NLRB Invalidates Non-Union Workplace Policies Prohibiting Negativity and Gossip

Cooley Alert
April 18, 2014

In two recent decisions, the National Labor Relations Board (NLRB) held that non-union employer policies prohibiting negativity in the workplace are unlawful under the National Labor Relations Act (the Act). These decisions follow the NLRB's recent pattern of carefully scrutinizing non-union workplace policies for language that employees could reasonably construe as limiting their right to engage in "concerted activities for their mutual aid and protection."

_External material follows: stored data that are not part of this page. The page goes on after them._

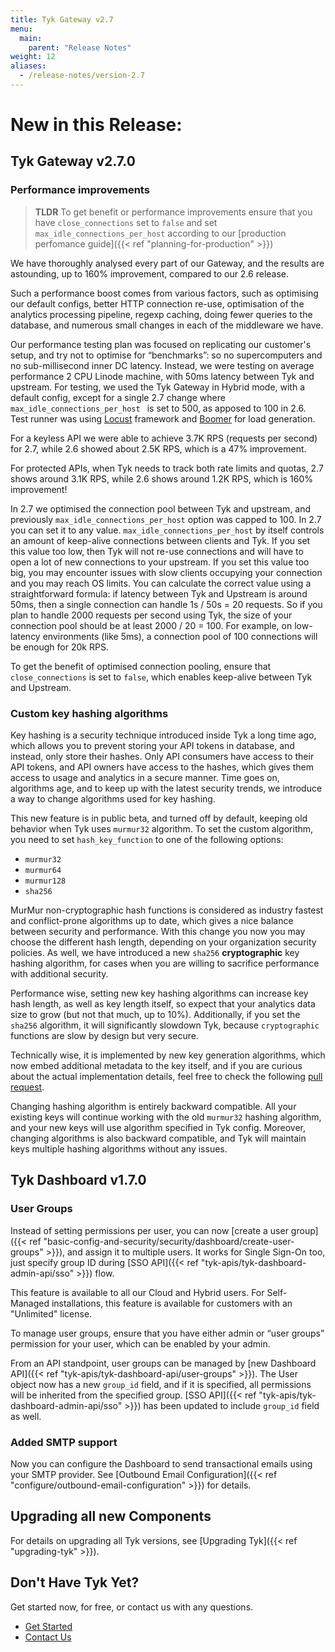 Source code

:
 ```yaml
---
title: Tyk Gateway v2.7
menu:
  main:
    parent: "Release Notes"
weight: 12
aliases:
  - /release-notes/version-2.7
---
```


# <a name="new"></a>New in this Release:

## <a name="gateway"></a>Tyk Gateway v2.7.0

### Performance improvements


> **TLDR**
> To get benefit or performance improvements ensure that you have `close_connections` set to `false` and set `max_idle_connections_per_host` according to our [production perfomance guide]({{< ref "planning-for-production" >}})

We have thoroughly analysed every part of our Gateway, and the results are astounding, up to 160% improvement, compared to our 2.6 release.

Such a performance boost comes from various factors, such as optimising our default configs, better HTTP connection re-use, optimisation of the analytics processing pipeline, regexp caching, doing fewer queries to the database, and numerous small changes in each of the  middleware we have.

Our performance testing plan was focused on replicating our customer's setup, and try not to optimise for “benchmarks”: so no supercomputers and no sub-millisecond inner DC latency. Instead, we were testing on average performance 2 CPU Linode machine, with 50ms latency between Tyk and upstream. For testing, we used the Tyk Gateway in Hybrid mode, with a default config, except for a single 2.7 change where `max_idle_connections_per_host ` is set to 500, as apposed to 100 in 2.6. Test runner was using [Locust](https://locust.io/) framework and [Boomer](https://github.com/myzhan/boomer) for load generation.

For a keyless API we were able to achieve 3.7K RPS (requests per second) for 2.7, while 2.6 showed about 2.5K RPS, which is a 47% improvement.

For protected APIs, when Tyk needs to track both rate limits and quotas, 2.7 shows around 3.1K RPS, while 2.6 shows around 1.2K RPS, which is 160% improvement!

In 2.7 we optimised the connection pool between Tyk and upstream, and previously `max_idle_connections_per_host` option was capped to 100. In 2.7 you can set it to any value. `max_idle_connections_per_host` by itself controls an amount of keep-alive connections between clients and Tyk. If you set this value too low, then Tyk will not re-use connections and will have to open a lot of new connections to your upstream. If you set this value too big, you may encounter issues with slow clients occupying your connection and you may reach OS limits. You can calculate the correct value using a straightforward formula: if latency between Tyk and Upstream is around 50ms, then a single connection can handle 1s / 50s = 20 requests. So if you plan to handle 2000 requests per second using Tyk, the size of your connection pool should be at least 2000 / 20 = 100. For example, on low-latency environments (like 5ms), a connection pool of 100 connections will be enough for 20k RPS.

To get the benefit of optimised connection pooling, ensure that `close_connections` is set to `false`, which enables keep-alive between Tyk and Upstream.

### Custom key hashing algorithms

Key hashing is a security technique introduced inside Tyk a long time ago, which allows you to prevent storing your API tokens in database, and instead, only store their hashes. Only API consumers have access to their API tokens, and API owners have access to the hashes, which gives them access to usage and analytics in a secure manner. Time goes on, algorithms age, and to keep up with the latest security trends, we introduce a way to change algorithms used for key hashing.

This new feature is in public beta, and turned off by default, keeping old behavior when Tyk uses `murmur32` algorithm. To set the custom algorithm, you need to set `hash_key_function` to one of the following options:
- `murmur32`
- `murmur64`
- `murmur128`
- `sha256`

MurMur non-cryptographic hash functions is considered as industry fastest and conflict-prone algorithms up to date, which gives a nice balance between security and performance. With this change you now you may choose the different hash length, depending on your organization security policies. As well, we have introduced a new `sha256` **cryptographic** key hashing algorithm, for cases when you are willing to sacrifice performance with additional security.

Performance wise, setting new key hashing algorithms can increase key hash length, as well as key length itself, so expect that your analytics data size to grow (but not that much, up to 10%). Additionally, if you set the `sha256` algorithm, it will significantly slowdown Tyk, because `cryptographic` functions are slow by design but very secure.

Technically wise, it is implemented by new key generation algorithms, which now embed additional metadata to the key itself, and if you are curious about the actual implementation details, feel free to check the following [pull request](https://github.com/TykTechnologies/tyk/pull/1753).

Changing hashing algorithm is entirely backward compatible. All your existing keys will continue working with the old `murmur32` hashing algorithm, and your new keys will use algorithm specified in Tyk config. Moreover, changing algorithms is also backward compatible, and Tyk will maintain keys multiple hashing algorithms without any issues.


## Tyk Dashboard v1.7.0

### User Groups

Instead of setting permissions per user, you can now [create a user group]({{< ref "basic-config-and-security/security/dashboard/create-user-groups" >}}), and assign it to multiple users. It works for Single Sign-On too, just specify group ID during [SSO API]({{< ref "tyk-apis/tyk-dashboard-admin-api/sso" >}}) flow.

This feature is available to all our Cloud and Hybrid users. For Self-Managed installations, this feature is available for customers with an "Unlimited" license.

To manage user groups, ensure that you have either admin or “user groups” permission for your user, which can be enabled by your admin.

From an API standpoint, user groups can be managed by [new Dashboard API]({{< ref "tyk-apis/tyk-dashboard-api/user-groups" >}}). The User object now has a new `group_id` field, and if it is specified, all permissions will be inherited from the specified group. [SSO API]({{< ref "tyk-apis/tyk-dashboard-admin-api/sso" >}}) has been updated to include `group_id` field as well.

### Added SMTP support
Now you can configure the Dashboard to send transactional emails using your SMTP provider. See [Outbound Email Configuration]({{< ref "configure/outbound-email-configuration" >}}) for details.

## <a name="upgrade"></a>Upgrading all new Components

For details on upgrading all Tyk versions, see [Upgrading Tyk]({{< ref "upgrading-tyk" >}}).

## <a name="new"></a>Don't Have Tyk Yet?

Get started now, for free, or contact us with any questions.

* [Get Started](https://tyk.io/pricing/compare-api-management-platforms/#get-started)
* [Contact Us](https://tyk.io/about/contact/)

In Hill and Dales General Hospital, 360 NLRB No. 70 (April 1, 2014), a hospital was experiencing poor employee morale and high turnover. In response, it asked a team of employees to develop a statement of Values and Standards of Employee Behavior, which included the following:

  • We will not make negative comments about our fellow team members and we will take every opportunity to speak well of each other.
  • We will represent Hill & Dales in the community in a positive and professional manner in every opportunity.
  • We will not engage in or listen to negativity or gossip. We will recognize that listening without acting to stop it is the same as participating.

After the hospital terminated an employee for throwing a yogurt at a supervisor, the former employee aired her grievances on Facebook. In response, a current employee posted the following comment: "Holy sh–t rock on! Way to talk about the d–bags you used to work with. I LOVE IT!" When the hospital issued the current employee a written warning for violating the Values and Standards of Behavior, the employee filed an unfair labor charge with the NLRB.

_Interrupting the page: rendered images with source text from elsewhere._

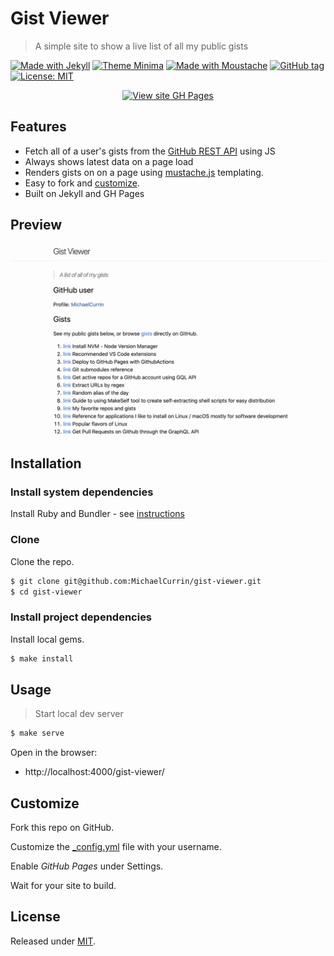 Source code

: # Gist Viewer
> A simple site to show a live list of all my public gists 

[![Made with Jekyll](https://img.shields.io/badge/Jekyll-3.9-blue?logo=jekyll)](https://jekyllrb.com)
[![Theme Minima](https://img.shields.io/badge/Theme-Minima-blue)](https://github.com/jekyll/minima)
[![Made with Moustache](https://img.shields.io/npm/v/mustache?label=mustache)](https://www.npmjs.com/package/mustache)
[![GitHub tag](https://img.shields.io/github/tag/MichaelCurrin/gist-viewer)](https://github.com/MichaelCurrin/gist-viewer/tags/?include_prereleases&sort=semver)
[![License: MIT](https://img.shields.io/badge/License-MIT-blue)](#license)

<div align="center">

[![View site GH Pages](https://img.shields.io/badge/View_site-GH_Pages-green?style=for-the-badge)](https://michaelcurrin.github.io/gist-viewer/)

</div>


## Features

- Fetch all of a user's gists from the [GitHub REST API](https://docs.github.com/en/rest) using JS
- Always shows latest data on a page load
- Renders gists on on a page using [mustache.js](https://www.npmjs.com/package/mustache) templating.
- Easy to fork and [customize](#customize).
- Built on Jekyll and GH Pages


## Preview

[![Sample screenshot](/sample.png)](https://michaelcurrin.github.io/gist-viewer/)


## Installation

### Install system dependencies

Install Ruby and Bundler - see [instructions](https://gist.github.com/MichaelCurrin/3af38fca4e2903cdedfb8402c18b2936)

### Clone

Clone the repo.

```sh
$ git clone git@github.com:MichaelCurrin/gist-viewer.git
$ cd gist-viewer
```

### Install project dependencies

Install local gems.

```sh
$ make install
```


## Usage
> Start local dev server

```sh
$ make serve
```

Open in the browser:

- http://localhost:4000/gist-viewer/


## Customize

Fork this repo on GitHub.

Customize the [\_config.yml](/_config.yml) file with your username.

Enable _GitHub Pages_ under Settings.

Wait for your site to build.


## License

Released under [MIT](/LICENSE).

In finding the policy unlawful, the NLRB concluded that the language was overbroad and could be reasonably construed by employees to prohibit them from criticizing managers, unfair labor practices, and the terms and conditions of their employment. The hospital plans to appeal the decision to the Sixth Circuit Court of Appeals. We expect that the Sixth Circuit will address, among other things, the validity of the holding in light of the NLRB's long-standing rule against addressing de minimis violations of the Act.

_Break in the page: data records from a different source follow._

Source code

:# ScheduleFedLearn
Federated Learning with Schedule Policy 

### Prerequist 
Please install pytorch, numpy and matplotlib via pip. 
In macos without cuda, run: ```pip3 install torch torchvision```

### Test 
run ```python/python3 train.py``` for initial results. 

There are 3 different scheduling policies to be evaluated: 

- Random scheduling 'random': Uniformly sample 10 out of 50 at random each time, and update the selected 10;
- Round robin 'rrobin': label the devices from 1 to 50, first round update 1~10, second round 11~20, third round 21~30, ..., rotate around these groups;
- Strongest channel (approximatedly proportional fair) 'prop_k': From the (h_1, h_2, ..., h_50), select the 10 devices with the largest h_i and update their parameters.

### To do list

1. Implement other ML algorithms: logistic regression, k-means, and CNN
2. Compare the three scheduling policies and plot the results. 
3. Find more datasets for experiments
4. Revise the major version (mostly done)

In First Transit, Inc., 360 NLRB No. 72 (April 2, 2014), the Board similarly ruled that a handbook provision prohibiting "discourteous or inappropriate" behavior was unlawfully overbroad. According to the NLRB, employees could reasonably construe the policy as prohibiting them from communicating about their employment because "no wording provides a context limiting the rule to legitimate business concerns such as uncooperation with supervisors." While the handbook did contain a "Freedom of Association" provision, which included a pledge from the employer not to interfere with collective employee action, the NLRB found the provision inadequate because it was neither "prominent nor proximate" to the unlawful language.

What this means for employers

Given the NLRB's continued focus in this area, both union and non-union employers should carefully examine workplace policies relating to employee communications and modify them as need. Employers should also consider consulting counsel before disciplining employees for violations of such policies.